Anyone else have issues with the kernel patch or have a thought?
Per subject, and after a day wasted, I removed MOFED 5.1 and tried to install the latest 5.2. It fails with “Failed to build MLNX_OFED_LINUX for 5.4.0-65-generic”. I have narrowed it down to the install option “–add-kernel-support”. If I omit that but keep all other options, the MOFED installs fine, but with that one option the installer throws the error noted earlier.
Server seemed to be updated Friday night from Ubuntu 20.04.01 to .02, and the kernel advanced from 5.4.0-62 to -65. No other changes. It was working fine before the update. I was using it all week, rebooted at various times, and did not have any problems until it locked-up Friday night. Saturday morning it was dead and I had to wait until Monday to get someone in the data center to physically reboot it.
After a day of trying fixes, now it only boots into the BIOS screen.

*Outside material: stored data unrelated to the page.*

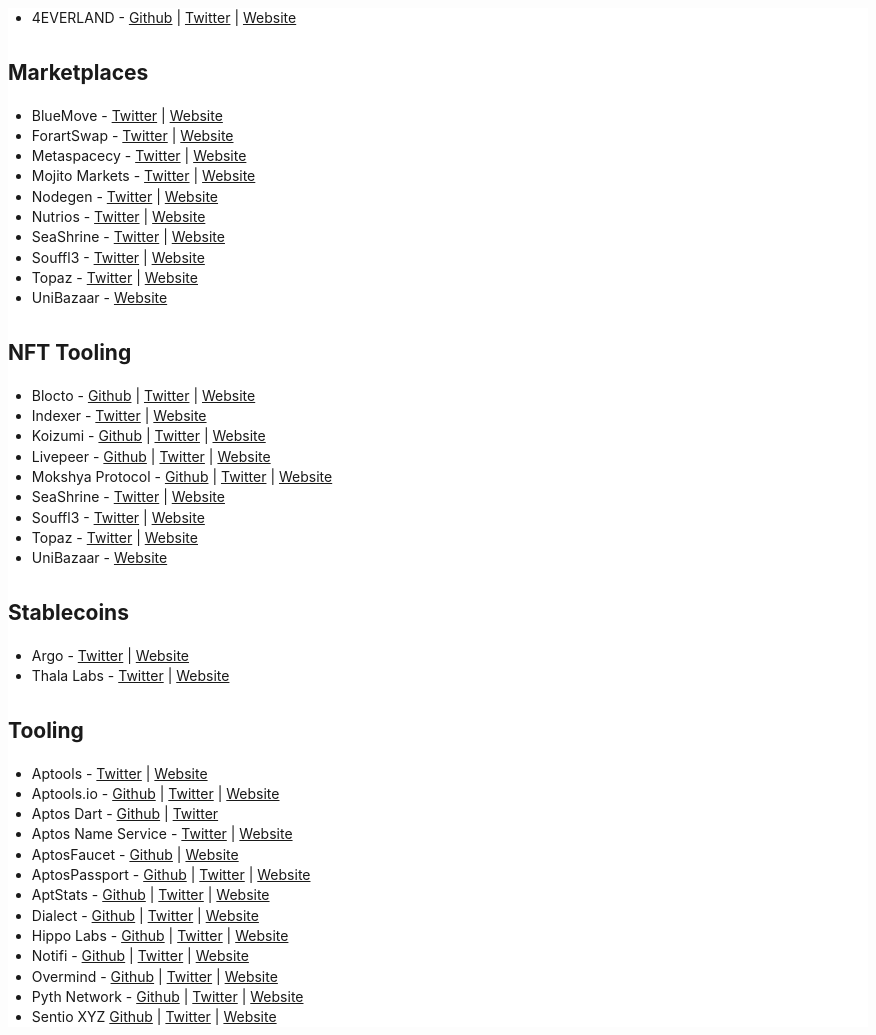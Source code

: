 - 4EVERLAND - [Github](https://github.com/4everland) | [Twitter](https://twitter.com/4everland_org) | [Website](https://www.4everland.org/)

## Marketplaces
- BlueMove - [Twitter](https://twitter.com/BlueMove_OA) | [Website](https://bluemove.net/)
- ForartSwap - [Twitter](https://twitter.com/forart_ai) | [Website](https://forart.ai)
- Metaspacecy - [Twitter](https://twitter.com/metaspacecy) | [Website](https://aptos.metaspacecy.com/)
- Mojito Markets - [Twitter](https://twitter.com/MojitoMarkets) | [Website](https://mojitomarkets.exchange/)
- Nodegen - [Twitter](https://twitter.com/NODEGEN_xyz) | [Website](https://nodegen.xyz/)
- Nutrios - [Twitter](https://twitter.com/nutriosProject) | [Website](https://www.nutrios.co/)
- SeaShrine - [Twitter](https://twitter.com/SeaShrineNFT) | [Website](https://seashrine.io)
- Souffl3 - [Twitter](https://twitter.com/nft_souffl3) | [Website](https://souffl3.com/)
- Topaz - [Twitter](https://mobile.twitter.com/topazmarket) | [Website](https://www.topaz.so/)
- UniBazaar - [Website](https://ubz.aptpp.com/)

## NFT Tooling
- Blocto - [Github](https://github.com/portto) | [Twitter](https://twitter.com/BloctoApp) | [Website](https://token.blocto.app/)
- Indexer - [Twitter](https://twitter.com/indexer_xyz) | [Website](https://indexer.xyz/)
- Koizumi - [Github](https://github.com/KoizumiAPT) | [Twitter](https://twitter.com/KoizumiAPT) | [Website](https://agg.koizumi.io)
- Livepeer - [Github](https://github.com/livepeer) | [Twitter](https://twitter.com/Livepeer) | [Website](https://livepeer.org/)
- Mokshya Protocol - [Github](https://github.com/mokshyaprotocol) | [Twitter](https://twitter.com/MokshyaProtocol) | [Website](https://mokshya.io/)
- SeaShrine - [Twitter](https://twitter.com/SeaShrineNFT) | [Website](https://seashrine.io)
- Souffl3 - [Twitter](https://twitter.com/nft_souffl3) | [Website](https://souffl3.com/)
- Topaz - [Twitter](https://mobile.twitter.com/topazmarket) | [Website](https://www.topaz.so/)
- UniBazaar - [Website](https://ubz.aptpp.com/)

## Stablecoins
- Argo - [Twitter](https://twitter.com/ArgoUSD) | [Website](https://argo.fi/)
- Thala Labs - [Twitter](https://twitter.com/ThalaLabs) | [Website](https://www.thalalabs.xyz/)

## Tooling
- Aptools - [Twitter](https://twitter.com/aptools_) | [Website](https://aptools.xyz/)
- Aptools.io - [Github](https://github.com/Aptools) | [Twitter](https://twitter.com/AptoolsExplorer) | [Website](https://aptools.io/)
- Aptos Dart - [Github](https://github.com/0xmove) | [Twitter](https://twitter.com/0xmovebuilder)
- Aptos Name Service - [Twitter](https://twitter.com/aptosnames) | [Website](https://www.aptosnames.com/)
- AptosFaucet - [Github](https://github.com/tolgaand/aptosfaucet) | [Website](https://www.aptosfaucet.com)
- AptosPassport - [Github](https://github.com/aptospassport) | [Twitter](https://twitter.com/aptospassport) | [Website](https://aptpp.com/)
- AptStats - [Github](https://github.com/aptstats) | [Twitter](https://twitter.com/aptstats) | [Website](https://aptstats.xyz/)
- Dialect - [Github](https://github.com/dialectlabs) | [Twitter](https://twitter.com/saydialect) | [Website](https://www.dialect.to/)
- Hippo Labs - [Github](https://github.com/hippospace) | [Twitter](https://twitter.com/hippolabs__) | [Website](https://hippo.space/)
- Notifi - [Github](https://github.com/notifi-network) | [Twitter](https://twitter.com/NotifiNetwork) | [Website](https://notifi.network/)
- Overmind - [Github](https://github.com/overmind-xyz) | [Twitter](https://twitter.com/overmind_xyz) | [Website](https://overmind.xyz)
- Pyth Network - [Github](https://github.com/pyth-network) | [Twitter](https://twitter.com/PythNetwork) | [Website](https://pyth.network/)
- Sentio XYZ [Github](https://github.com/sentioxyz) | [Twitter](https://twitter.com/sentioxyz) | [Website](https://sentio.xyz/)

Doh! The last action was running the MOFED 5.2 installer without the option “–add-kernel-support” noted earlier. It said it updated firmware on my ConnectX-6 card and a reboot was needed. So, I rebooted, but the server never came back up. Don’t know if it is due to the kernel issue or the firmware issue, but I cannot get past the BIOS so further troubleshooting is unlikely.
My setup is a new Supermicro with dual AMD EPYC2 and 512GB RAM, a SATA boot drive and four NVMe data drives, a dual-port Mellanox ConnectX-6, and an NVIDIA A100 GPU. The server is dedicated to testing NVIDIA GPUDirect Storage (beta), so my MOFED install follows their instructions.